Will God hear my prayer today, I can only hope. There is only one of him in sense and billions of us. WOW! - My odds are great!
My father yells his head off when he finds me and it is my entire fault. His boots squeaked across the faded wood floors. His rhythm was so uneven; I thought it could’ve been two people. I took a slow deep breath and shut my eyelids from the excruciating pain. Apparently those scars haven’t healed either. My chest felt like it was on fire but I couldn’t roll off of it because of the sores on my back. He heard me gasp under the bead. His angry eyes and mocking voice made his thrashing hands on me the worst I’ve felt in years. Even when my face was bruised, scarred and bleeding, he kept going and going. What did I do to him to deserve this?
When people have battle scars, they are honored and thanked but no one cares for mine. All they say is, ‘ You look different today Annie.’ WOW! - I would’ve never guessed. Does no one care for Annie Herrera? Does my mom even care? I don’t even want to know the answers to my questions for they will bring me more pain then my father can.

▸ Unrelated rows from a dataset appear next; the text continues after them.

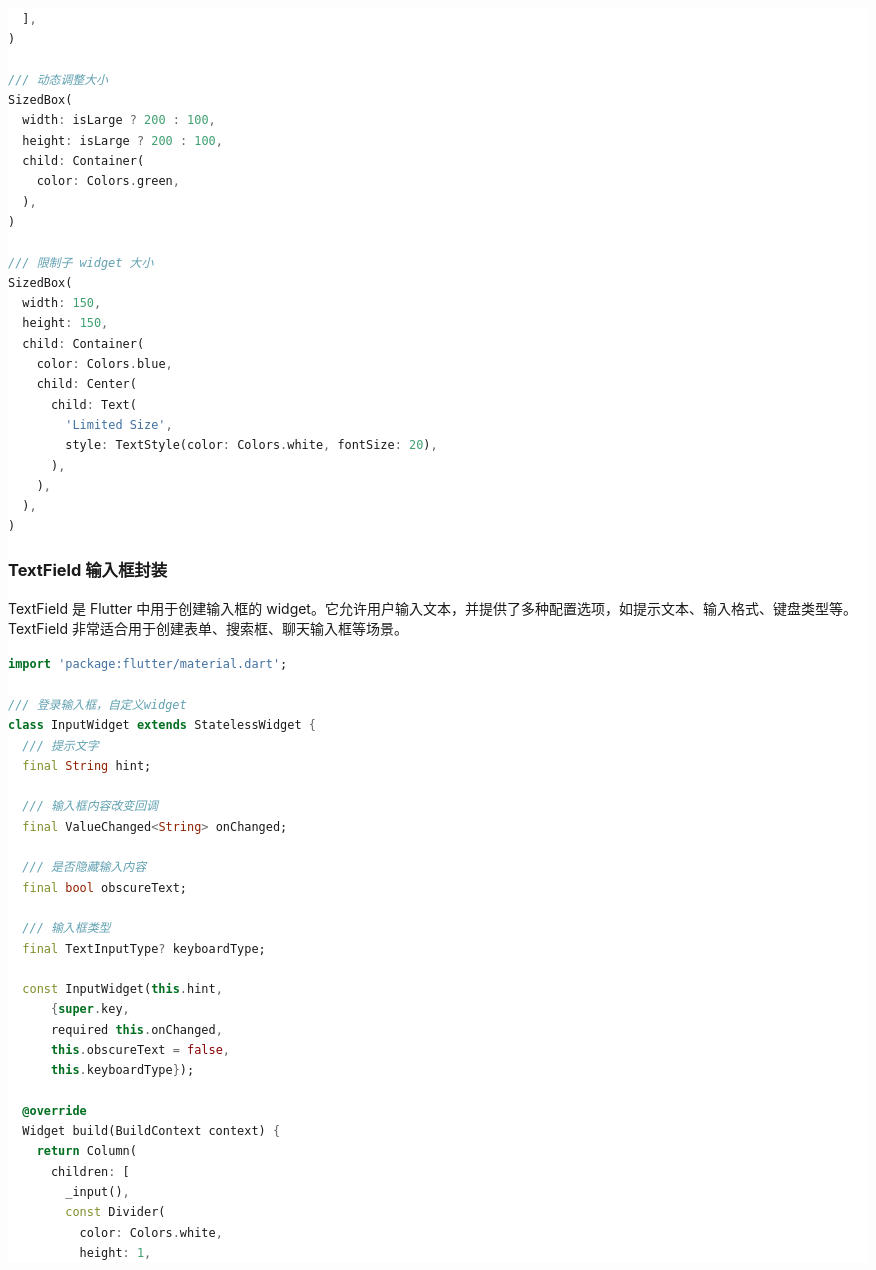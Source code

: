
 ```dart
  ],
)

/// 动态调整大小
SizedBox(
  width: isLarge ? 200 : 100,
  height: isLarge ? 200 : 100,
  child: Container(
    color: Colors.green,
  ),
)

/// 限制子 widget 大小
SizedBox(
  width: 150,
  height: 150,
  child: Container(
    color: Colors.blue,
    child: Center(
      child: Text(
        'Limited Size',
        style: TextStyle(color: Colors.white, fontSize: 20),
      ),
    ),
  ),
)
```

### TextField 输入框封装

TextField 是 Flutter 中用于创建输入框的 widget。它允许用户输入文本，并提供了多种配置选项，如提示文本、输入格式、键盘类型等。TextField 非常适合用于创建表单、搜索框、聊天输入框等场景。

```dart
import 'package:flutter/material.dart';

/// 登录输入框，自定义widget
class InputWidget extends StatelessWidget {
  /// 提示文字
  final String hint;

  /// 输入框内容改变回调
  final ValueChanged<String> onChanged;

  /// 是否隐藏输入内容
  final bool obscureText;

  /// 输入框类型
  final TextInputType? keyboardType;

  const InputWidget(this.hint,
      {super.key,
      required this.onChanged,
      this.obscureText = false,
      this.keyboardType});

  @override
  Widget build(BuildContext context) {
    return Column(
      children: [
        _input(),
        const Divider(
          color: Colors.white,
          height: 1,
```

He comes, he hurts me, he leaves the rest of me to suffer. That’s the routine he’s made for the last seven years of my life. Since I was ten; that’s very shocking. Why have I put up with this for so long? Today’s different though; I can feel it inside as I lay here bleeding, crying and blacking in and out. All of my open cuts scream for refuge just like me except mine won’t come out my parched throat. I try to concentrate on the background noise to give me something to do to stop thinking about my pain. It was silent for what seemed like f-o-r-e-v-e-r until maybe midnight (the moon was in the middle of the sky through my open window). It was then I heard music from heaven; a police siren accompanied with the ambulance. I’m surprised the neighbors weren’t mad. With the slamming of the front door everything in my life changed. I blacked out when I heard footsteps jogging up the stairs for the fourth time that hour according to my clock. I remember waking up in a very bland car with many medicines and a blaring siren. People kept saying it’s going to be OK. Finally God heard my prayer. All I could muster out was, “Thank you Lord for saving my life.” Everything else is a blur. Beeping machines, the blaring siren keep making noise that I try to drone out. I wasn’t until I got to the hospital when I found the light I’ve been waiting for. My mom is pacing in the lobby, crying. Will she finally be there for me, and care for me for the first time?
Beep, beep, beep, my heart rate is seventy-four. Tick, tock, tick, tock; I’ve been here twelve hours, only seven days to go. I thought life couldn’t get any worse for me from what I’ve lived through these past years; I was wrong. I’ve got internal bleeding in my liver, a collapsed lung, and to top it off, CANCER. I’m terminal and have seven days to live. Maybe I’ve escaped death, my father and a life of scars and bruises but this overwhelming. Life goes on but I need a little push to; I need somebody to lean, a rock to act as my chair. Hopefully it has all four legs. Maybe even five or six. Maybe one day I’ll look back at this and know it was worth it while I sit in heaven but only time will tell, and time will always be sixty seconds to a minute. As I sit here taking my last breaths though, I hope these seven days of my life will leave footprints in someone else’s heart and know I made a difference in this world where being strong is key and never giving up is the golden rule. At least it was for me.